*** Provided records ***

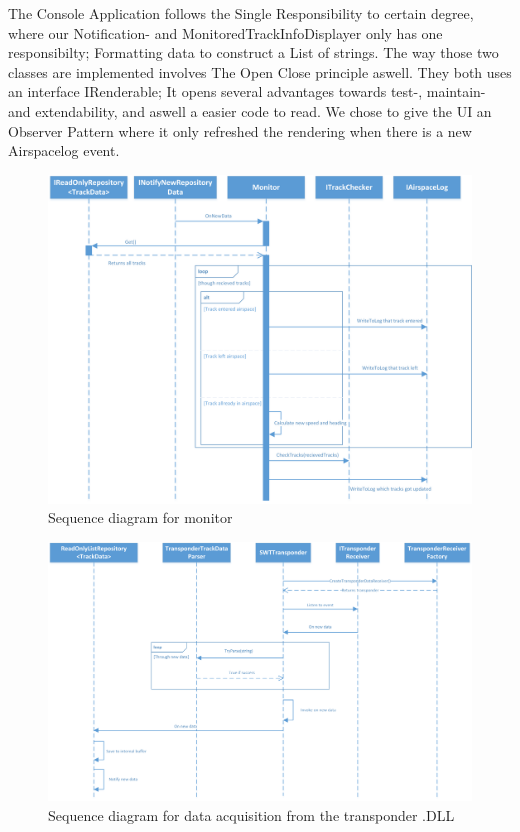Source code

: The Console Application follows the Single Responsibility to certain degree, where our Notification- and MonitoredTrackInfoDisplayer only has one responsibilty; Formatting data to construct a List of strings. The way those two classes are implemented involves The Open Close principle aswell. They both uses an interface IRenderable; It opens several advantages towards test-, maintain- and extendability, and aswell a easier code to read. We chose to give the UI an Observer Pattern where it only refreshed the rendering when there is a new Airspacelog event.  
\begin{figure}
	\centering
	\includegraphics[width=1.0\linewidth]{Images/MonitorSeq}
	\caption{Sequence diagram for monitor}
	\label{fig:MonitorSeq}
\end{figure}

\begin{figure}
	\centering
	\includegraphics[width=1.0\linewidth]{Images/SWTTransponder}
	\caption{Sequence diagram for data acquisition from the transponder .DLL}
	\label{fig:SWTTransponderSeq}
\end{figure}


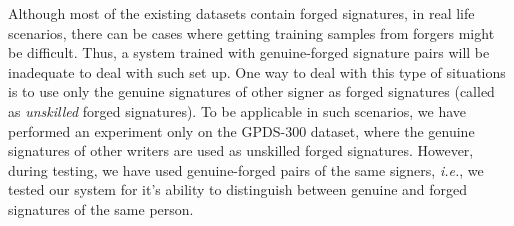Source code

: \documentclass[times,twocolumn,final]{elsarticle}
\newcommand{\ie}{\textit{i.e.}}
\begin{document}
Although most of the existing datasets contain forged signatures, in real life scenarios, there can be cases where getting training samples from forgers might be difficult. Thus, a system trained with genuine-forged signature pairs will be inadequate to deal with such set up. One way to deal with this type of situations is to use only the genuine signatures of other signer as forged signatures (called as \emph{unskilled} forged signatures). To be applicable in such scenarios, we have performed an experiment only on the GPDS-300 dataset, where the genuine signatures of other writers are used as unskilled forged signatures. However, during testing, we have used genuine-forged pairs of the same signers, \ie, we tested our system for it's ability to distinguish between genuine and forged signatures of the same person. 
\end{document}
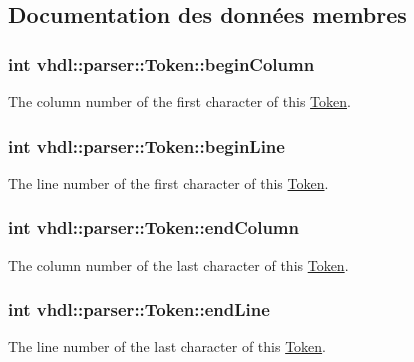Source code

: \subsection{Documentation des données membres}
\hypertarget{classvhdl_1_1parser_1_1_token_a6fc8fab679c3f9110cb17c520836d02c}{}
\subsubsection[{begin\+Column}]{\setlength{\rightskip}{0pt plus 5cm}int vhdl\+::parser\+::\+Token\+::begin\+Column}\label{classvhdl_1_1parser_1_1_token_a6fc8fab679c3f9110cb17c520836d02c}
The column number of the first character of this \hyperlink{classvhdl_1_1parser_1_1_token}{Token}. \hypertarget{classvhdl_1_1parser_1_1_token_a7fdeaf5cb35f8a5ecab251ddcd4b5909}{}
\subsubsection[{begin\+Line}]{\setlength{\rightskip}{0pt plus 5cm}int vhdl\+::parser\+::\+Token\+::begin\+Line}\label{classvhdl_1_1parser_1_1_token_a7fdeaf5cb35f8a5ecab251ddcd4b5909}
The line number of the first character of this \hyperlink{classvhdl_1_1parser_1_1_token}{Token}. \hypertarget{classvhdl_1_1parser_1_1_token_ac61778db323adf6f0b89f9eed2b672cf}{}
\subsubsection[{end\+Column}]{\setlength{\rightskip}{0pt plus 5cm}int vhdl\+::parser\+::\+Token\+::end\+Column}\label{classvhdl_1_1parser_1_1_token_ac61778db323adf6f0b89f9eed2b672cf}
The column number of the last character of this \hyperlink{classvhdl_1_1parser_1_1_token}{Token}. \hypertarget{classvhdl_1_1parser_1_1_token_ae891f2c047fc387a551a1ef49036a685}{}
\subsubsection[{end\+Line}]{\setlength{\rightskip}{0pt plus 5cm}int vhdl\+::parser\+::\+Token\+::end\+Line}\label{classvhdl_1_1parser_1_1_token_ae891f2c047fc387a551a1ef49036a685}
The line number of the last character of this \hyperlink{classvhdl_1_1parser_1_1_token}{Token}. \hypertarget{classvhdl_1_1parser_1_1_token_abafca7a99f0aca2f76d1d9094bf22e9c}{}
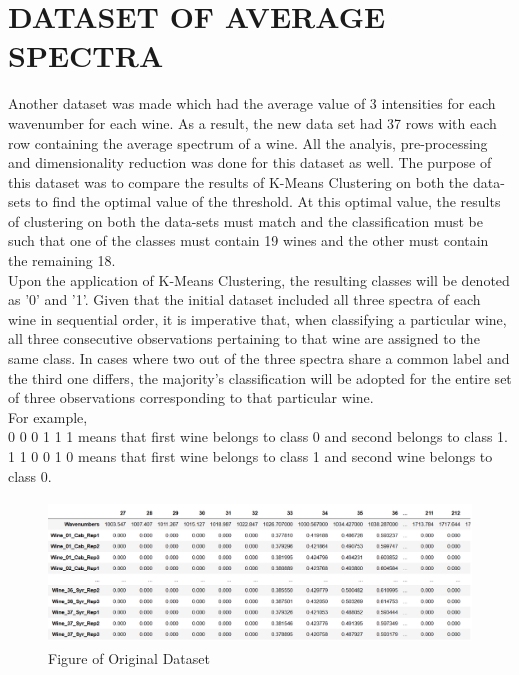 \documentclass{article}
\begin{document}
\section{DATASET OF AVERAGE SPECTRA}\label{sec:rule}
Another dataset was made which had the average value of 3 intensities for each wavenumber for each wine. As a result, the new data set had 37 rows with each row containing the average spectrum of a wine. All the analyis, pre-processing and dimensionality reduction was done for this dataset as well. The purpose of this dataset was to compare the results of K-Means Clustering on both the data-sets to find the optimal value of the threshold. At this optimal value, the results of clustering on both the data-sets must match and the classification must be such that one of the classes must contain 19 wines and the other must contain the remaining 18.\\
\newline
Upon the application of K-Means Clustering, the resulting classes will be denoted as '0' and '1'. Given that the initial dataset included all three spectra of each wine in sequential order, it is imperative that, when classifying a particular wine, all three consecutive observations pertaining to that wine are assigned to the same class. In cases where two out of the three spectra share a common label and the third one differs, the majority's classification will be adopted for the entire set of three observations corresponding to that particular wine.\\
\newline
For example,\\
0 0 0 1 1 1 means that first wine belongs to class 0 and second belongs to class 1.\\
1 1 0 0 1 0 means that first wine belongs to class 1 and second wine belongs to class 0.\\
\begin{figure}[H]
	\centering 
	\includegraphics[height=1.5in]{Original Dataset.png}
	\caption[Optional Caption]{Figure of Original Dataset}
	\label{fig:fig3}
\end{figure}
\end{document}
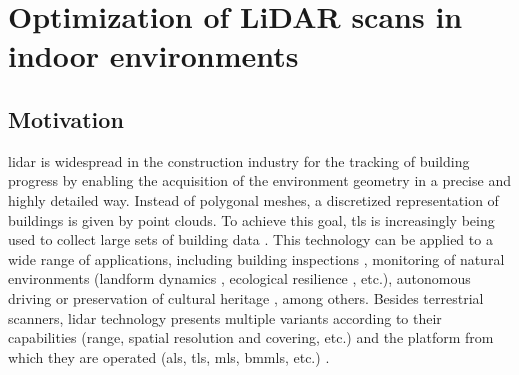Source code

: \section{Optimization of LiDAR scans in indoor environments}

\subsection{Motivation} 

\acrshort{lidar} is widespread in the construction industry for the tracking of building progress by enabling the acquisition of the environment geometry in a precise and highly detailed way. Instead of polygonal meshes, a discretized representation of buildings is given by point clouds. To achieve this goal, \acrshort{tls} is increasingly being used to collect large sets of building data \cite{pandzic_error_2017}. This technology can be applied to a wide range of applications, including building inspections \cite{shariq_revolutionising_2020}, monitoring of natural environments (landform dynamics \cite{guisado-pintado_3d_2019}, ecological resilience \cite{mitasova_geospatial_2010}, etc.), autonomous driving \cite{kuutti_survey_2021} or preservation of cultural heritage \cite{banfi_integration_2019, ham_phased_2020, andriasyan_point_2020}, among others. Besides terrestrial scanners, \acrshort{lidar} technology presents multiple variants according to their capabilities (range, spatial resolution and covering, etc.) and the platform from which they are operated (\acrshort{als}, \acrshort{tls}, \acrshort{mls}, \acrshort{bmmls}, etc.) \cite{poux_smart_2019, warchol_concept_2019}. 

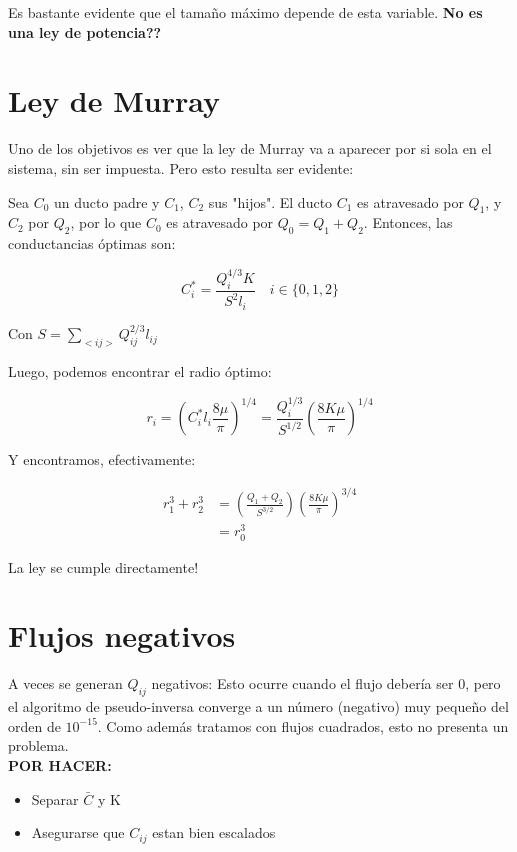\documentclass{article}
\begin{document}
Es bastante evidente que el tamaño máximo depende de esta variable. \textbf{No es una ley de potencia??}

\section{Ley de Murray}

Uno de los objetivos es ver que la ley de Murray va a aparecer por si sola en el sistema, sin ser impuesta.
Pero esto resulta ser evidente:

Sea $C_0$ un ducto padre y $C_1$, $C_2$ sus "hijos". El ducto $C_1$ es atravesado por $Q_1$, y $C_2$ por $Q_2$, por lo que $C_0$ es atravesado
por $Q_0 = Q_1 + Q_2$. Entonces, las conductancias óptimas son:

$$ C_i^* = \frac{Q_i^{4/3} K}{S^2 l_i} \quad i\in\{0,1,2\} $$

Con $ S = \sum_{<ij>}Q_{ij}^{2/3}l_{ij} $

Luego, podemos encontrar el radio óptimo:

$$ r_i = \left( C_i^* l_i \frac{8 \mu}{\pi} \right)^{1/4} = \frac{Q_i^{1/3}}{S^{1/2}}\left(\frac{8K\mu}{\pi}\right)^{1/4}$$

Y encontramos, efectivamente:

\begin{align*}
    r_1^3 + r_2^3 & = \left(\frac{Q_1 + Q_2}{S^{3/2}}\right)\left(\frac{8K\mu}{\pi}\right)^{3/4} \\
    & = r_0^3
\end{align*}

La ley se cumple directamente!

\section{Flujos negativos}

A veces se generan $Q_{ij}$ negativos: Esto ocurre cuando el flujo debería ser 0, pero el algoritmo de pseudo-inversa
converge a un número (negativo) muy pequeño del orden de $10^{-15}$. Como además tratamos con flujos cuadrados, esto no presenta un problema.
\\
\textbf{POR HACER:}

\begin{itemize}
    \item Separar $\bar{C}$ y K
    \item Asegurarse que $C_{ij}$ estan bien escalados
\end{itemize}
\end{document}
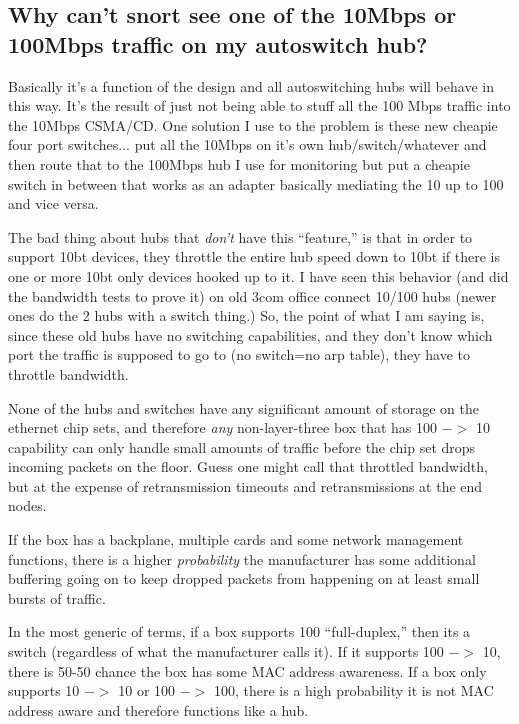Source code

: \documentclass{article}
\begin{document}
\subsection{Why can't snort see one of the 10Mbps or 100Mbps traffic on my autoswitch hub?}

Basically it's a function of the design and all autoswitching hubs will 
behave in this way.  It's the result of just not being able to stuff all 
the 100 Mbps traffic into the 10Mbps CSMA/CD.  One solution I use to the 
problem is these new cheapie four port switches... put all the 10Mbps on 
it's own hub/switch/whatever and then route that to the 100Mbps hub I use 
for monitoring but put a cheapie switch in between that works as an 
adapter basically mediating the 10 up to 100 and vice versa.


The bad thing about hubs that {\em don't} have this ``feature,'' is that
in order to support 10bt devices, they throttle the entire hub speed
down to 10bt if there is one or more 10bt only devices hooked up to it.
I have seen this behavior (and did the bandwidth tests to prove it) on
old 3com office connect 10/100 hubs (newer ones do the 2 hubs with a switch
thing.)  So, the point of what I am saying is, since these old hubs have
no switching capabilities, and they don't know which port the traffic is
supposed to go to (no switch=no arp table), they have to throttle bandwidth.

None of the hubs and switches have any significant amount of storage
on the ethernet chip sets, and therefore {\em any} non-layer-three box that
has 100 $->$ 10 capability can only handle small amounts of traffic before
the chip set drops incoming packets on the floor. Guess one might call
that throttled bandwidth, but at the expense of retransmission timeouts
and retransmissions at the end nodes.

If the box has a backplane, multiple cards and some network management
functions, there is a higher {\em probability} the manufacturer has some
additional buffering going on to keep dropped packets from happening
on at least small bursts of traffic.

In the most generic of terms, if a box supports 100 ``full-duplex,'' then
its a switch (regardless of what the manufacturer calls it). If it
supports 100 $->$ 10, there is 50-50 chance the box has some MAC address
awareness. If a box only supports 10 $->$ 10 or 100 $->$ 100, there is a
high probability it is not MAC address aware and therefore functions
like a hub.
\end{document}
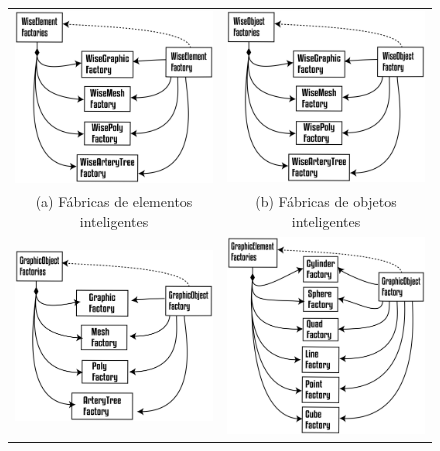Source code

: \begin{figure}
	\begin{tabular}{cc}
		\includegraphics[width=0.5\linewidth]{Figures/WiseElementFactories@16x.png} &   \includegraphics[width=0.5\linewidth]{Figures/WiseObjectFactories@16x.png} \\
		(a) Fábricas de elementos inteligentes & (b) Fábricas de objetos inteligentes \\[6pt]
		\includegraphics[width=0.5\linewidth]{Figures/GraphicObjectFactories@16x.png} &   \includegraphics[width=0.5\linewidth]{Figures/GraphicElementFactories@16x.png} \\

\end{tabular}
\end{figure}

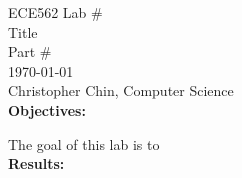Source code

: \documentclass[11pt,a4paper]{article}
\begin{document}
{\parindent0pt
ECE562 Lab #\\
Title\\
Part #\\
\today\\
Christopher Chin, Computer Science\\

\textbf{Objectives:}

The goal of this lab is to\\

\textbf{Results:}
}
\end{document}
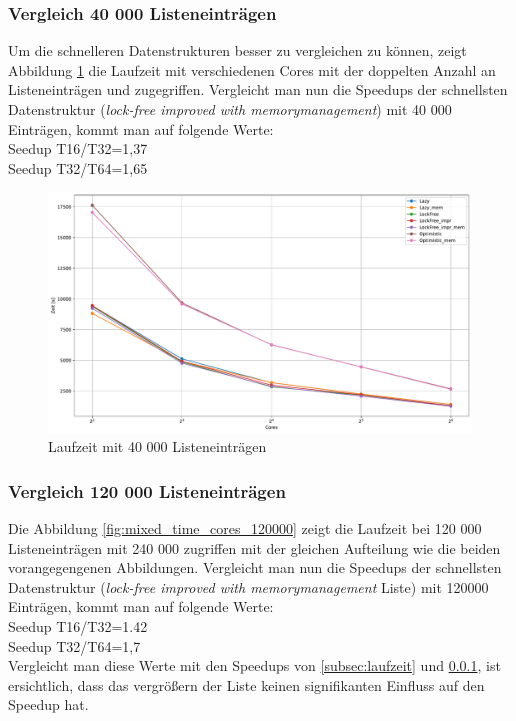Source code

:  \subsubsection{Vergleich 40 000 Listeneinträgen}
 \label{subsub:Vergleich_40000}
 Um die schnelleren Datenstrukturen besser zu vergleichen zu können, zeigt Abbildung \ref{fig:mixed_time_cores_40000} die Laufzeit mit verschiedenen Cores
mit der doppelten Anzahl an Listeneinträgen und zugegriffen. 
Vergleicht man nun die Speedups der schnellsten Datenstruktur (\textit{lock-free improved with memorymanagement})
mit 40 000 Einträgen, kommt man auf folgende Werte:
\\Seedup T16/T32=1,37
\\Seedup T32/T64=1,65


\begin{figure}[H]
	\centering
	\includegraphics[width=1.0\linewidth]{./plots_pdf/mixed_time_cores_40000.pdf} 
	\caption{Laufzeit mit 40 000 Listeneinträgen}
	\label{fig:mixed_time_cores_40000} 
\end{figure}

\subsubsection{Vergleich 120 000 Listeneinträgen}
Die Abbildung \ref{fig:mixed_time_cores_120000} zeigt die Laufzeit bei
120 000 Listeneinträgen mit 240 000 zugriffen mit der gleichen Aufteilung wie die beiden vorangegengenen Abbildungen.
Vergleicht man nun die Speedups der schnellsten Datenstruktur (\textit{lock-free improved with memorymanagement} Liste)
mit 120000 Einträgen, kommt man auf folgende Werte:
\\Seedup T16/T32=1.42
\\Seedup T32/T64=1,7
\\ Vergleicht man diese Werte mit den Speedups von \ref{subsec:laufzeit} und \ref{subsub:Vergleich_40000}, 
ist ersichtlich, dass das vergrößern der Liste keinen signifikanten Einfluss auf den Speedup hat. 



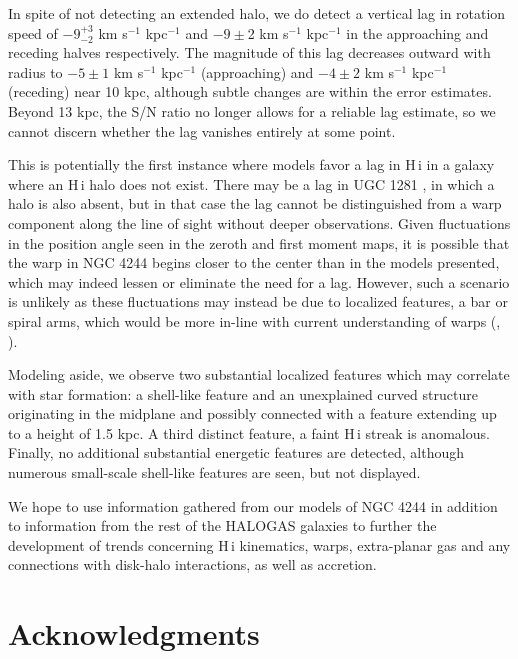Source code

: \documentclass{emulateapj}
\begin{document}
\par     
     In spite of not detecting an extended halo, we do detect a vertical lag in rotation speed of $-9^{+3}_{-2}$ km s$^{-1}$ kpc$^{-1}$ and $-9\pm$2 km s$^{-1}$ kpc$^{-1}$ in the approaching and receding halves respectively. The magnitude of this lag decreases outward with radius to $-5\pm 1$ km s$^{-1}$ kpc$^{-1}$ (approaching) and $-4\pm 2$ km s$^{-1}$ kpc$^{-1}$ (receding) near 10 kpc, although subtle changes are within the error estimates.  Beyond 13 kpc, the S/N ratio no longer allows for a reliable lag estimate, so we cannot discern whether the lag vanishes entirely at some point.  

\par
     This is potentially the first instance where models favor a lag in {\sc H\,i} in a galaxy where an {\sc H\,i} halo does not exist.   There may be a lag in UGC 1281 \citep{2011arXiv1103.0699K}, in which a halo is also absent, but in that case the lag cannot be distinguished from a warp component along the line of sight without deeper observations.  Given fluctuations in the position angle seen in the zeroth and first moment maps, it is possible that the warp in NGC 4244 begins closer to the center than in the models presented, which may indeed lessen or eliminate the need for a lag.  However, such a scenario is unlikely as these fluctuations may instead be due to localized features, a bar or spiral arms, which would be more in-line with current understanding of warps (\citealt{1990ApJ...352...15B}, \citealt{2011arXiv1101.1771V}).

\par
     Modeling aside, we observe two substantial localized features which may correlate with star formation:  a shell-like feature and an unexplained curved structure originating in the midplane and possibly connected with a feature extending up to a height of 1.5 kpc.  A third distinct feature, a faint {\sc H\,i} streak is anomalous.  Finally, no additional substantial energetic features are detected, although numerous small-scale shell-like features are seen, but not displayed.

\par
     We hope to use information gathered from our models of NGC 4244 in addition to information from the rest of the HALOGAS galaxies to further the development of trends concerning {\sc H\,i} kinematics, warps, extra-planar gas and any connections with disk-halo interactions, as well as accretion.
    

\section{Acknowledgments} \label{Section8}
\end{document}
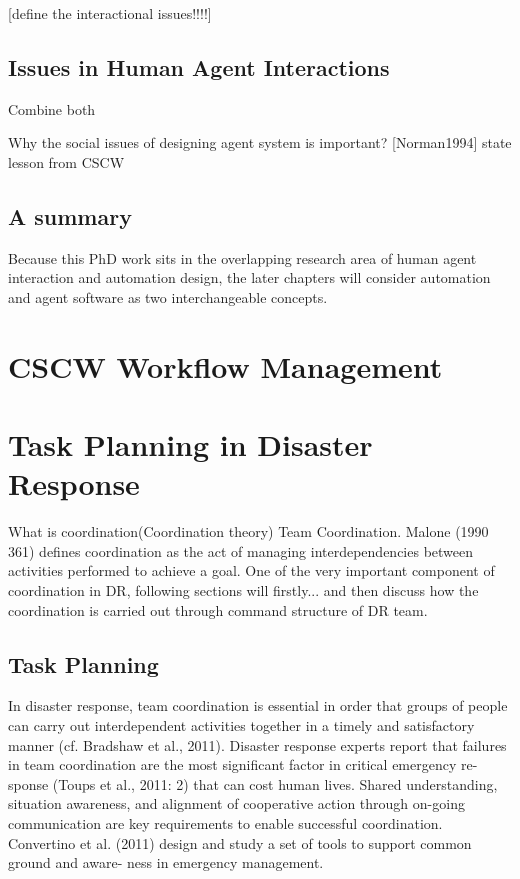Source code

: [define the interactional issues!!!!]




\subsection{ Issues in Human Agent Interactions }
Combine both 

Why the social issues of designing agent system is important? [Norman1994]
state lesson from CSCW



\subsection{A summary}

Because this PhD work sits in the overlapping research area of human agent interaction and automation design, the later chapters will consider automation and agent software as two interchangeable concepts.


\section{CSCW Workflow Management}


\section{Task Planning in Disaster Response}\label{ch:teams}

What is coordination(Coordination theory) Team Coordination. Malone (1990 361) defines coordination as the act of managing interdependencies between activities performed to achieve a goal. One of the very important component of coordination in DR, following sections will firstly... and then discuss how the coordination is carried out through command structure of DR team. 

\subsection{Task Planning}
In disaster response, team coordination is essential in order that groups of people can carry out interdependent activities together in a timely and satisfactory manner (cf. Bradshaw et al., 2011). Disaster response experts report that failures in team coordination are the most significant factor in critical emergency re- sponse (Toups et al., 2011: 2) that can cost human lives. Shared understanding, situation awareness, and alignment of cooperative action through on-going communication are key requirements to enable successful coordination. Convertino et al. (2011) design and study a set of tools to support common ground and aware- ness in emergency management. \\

*** End of Provided records ***

Exercise instructions
Copy every line of the records above that contains "memorymanagement".

Problem solution
Vergleicht man nun die Speedups der schnellsten Datenstruktur (\textit{lock-free improved with memorymanagement})
Vergleicht man nun die Speedups der schnellsten Datenstruktur (\textit{lock-free improved with memorymanagement} Liste)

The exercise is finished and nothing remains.